И все сильнее стискивал Артема, и все сильней покачивался вместе с ним, не то как будто убаюкивая, не то, напротив, выкорчевывая из чего-то, по-доброму стараясь растрясти и вдохнуть жажду жизни в него. А Артем, до сих пор не развязанный, прополосканный страхом до пьяной податливости, не мог ни стряхнуть эти руки, ни вырваться, ни даже закричать и плакал от бессилия, от того, что Джохар так легко и так быстро сломал его волю, что иначе и быть не могло, а еще от того, что той девушки для него больше нет и что он никогда не коснется ее прежним взглядом, словно это она виновата, что ее опомоили.
В голове, неразрывно единые, жили две мысли: «Поскорей бы нас всех тут убили» и «Я хочу жить!»
2
То, чего не могло быть, как-то буднично осуществилось. Пока по железной дороге заикающимся перестуком прокатывались пулеметные и автоматные очередь, то есть отряд ополченцев перестреливался с батальоном «Тайфун», в изгрызенном разрывами электромеханическом цеху выстраивалась очередь подземного десанта.
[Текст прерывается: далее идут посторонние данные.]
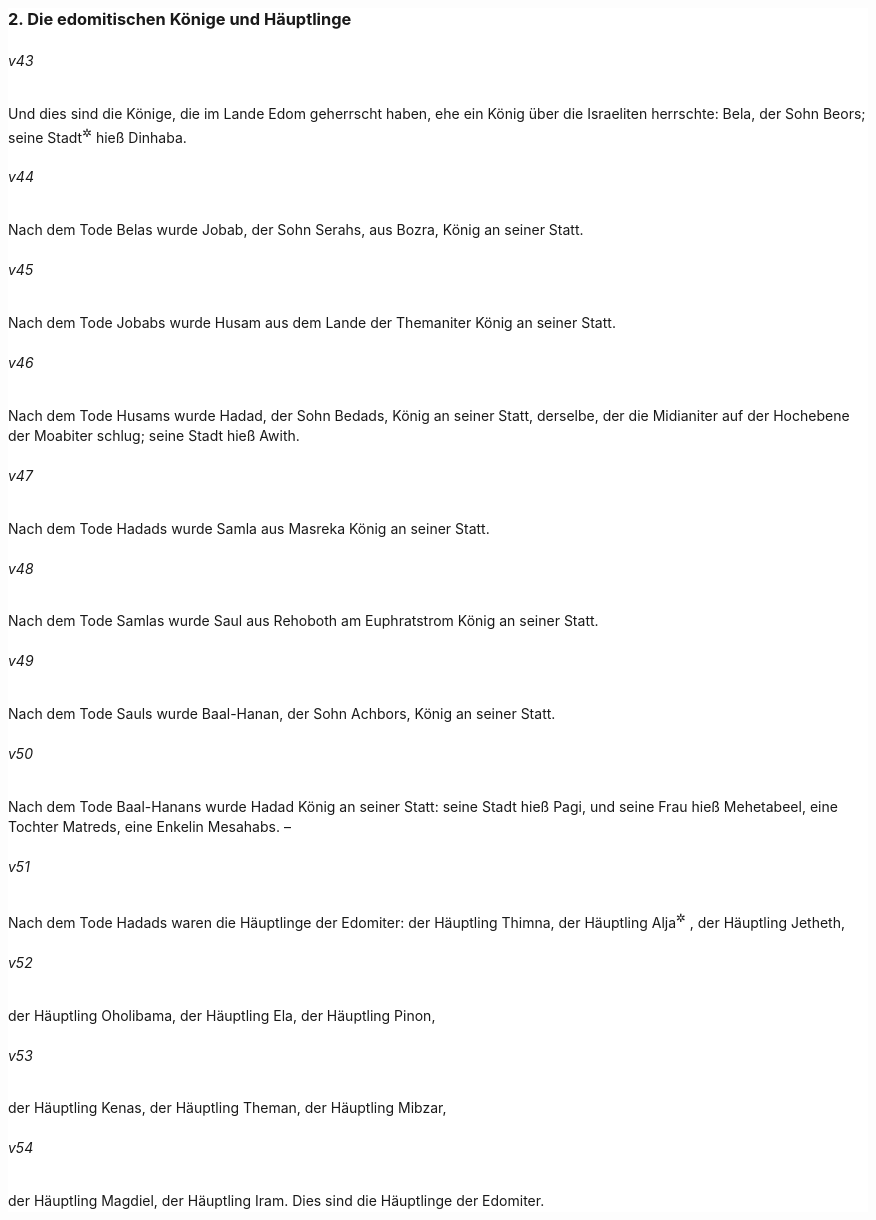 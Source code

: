 ### 2. Die edomitischen Könige und Häuptlinge


###### v43
Und dies sind die Könige, die im Lande Edom geherrscht haben, ehe ein König über die Israeliten herrschte: Bela, der Sohn Beors; seine Stadt<sup title="d.h. die Hauptstadt, Residenz">&#x2732;</sup>
 hieß Dinhaba.

###### v44
Nach dem Tode Belas wurde Jobab, der Sohn Serahs, aus Bozra, König an seiner Statt.

###### v45
Nach dem Tode Jobabs wurde Husam aus dem Lande der Themaniter König an seiner Statt.

###### v46
Nach dem Tode Husams wurde Hadad, der Sohn Bedads, König an seiner Statt, derselbe, der die Midianiter auf der Hochebene der Moabiter schlug; seine Stadt hieß Awith.

###### v47
Nach dem Tode Hadads wurde Samla aus Masreka König an seiner Statt.

###### v48
Nach dem Tode Samlas wurde Saul aus Rehoboth am Euphratstrom König an seiner Statt.

###### v49
Nach dem Tode Sauls wurde Baal-Hanan, der Sohn Achbors, König an seiner Statt.

###### v50
Nach dem Tode Baal-Hanans wurde Hadad König an seiner Statt: seine Stadt hieß Pagi, und seine Frau hieß Mehetabeel, eine Tochter Matreds, eine Enkelin Mesahabs. –

###### v51
Nach dem Tode Hadads waren die Häuptlinge der Edomiter: der Häuptling Thimna, der Häuptling Alja<sup title="oder: Alwa">&#x2732;</sup>
, der Häuptling Jetheth,

###### v52
der Häuptling Oholibama, der Häuptling Ela, der Häuptling Pinon,

###### v53
der Häuptling Kenas, der Häuptling Theman, der Häuptling Mibzar,

###### v54
der Häuptling Magdiel, der Häuptling Iram. Dies sind die Häuptlinge der Edomiter.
Цех не был переполнен: из опасения обвального, сплошного артогня бойцы стекались к цеху и накапливались партиями — из соседних подвалов, из отдаленных розовых цехов жиркомбината, из глубины ночного города, где они дожидались радийной команды в подъездах, то и дела поглядывая на ручные часы, подгоняя глазами секундную стрелку, что никак не потащит за собою минутную. Все с белыми повязками на касках и обеих рукавах, бряцая автоматами и трубами гранатометов, втекали в цех по шесть — двенадцать человек и такими же группами дергали к люку коллектора. Друг за дружкою в нем исчезали, выбирались туннелем в Поганый овраг, крались к «дырке» почти что на ощупь.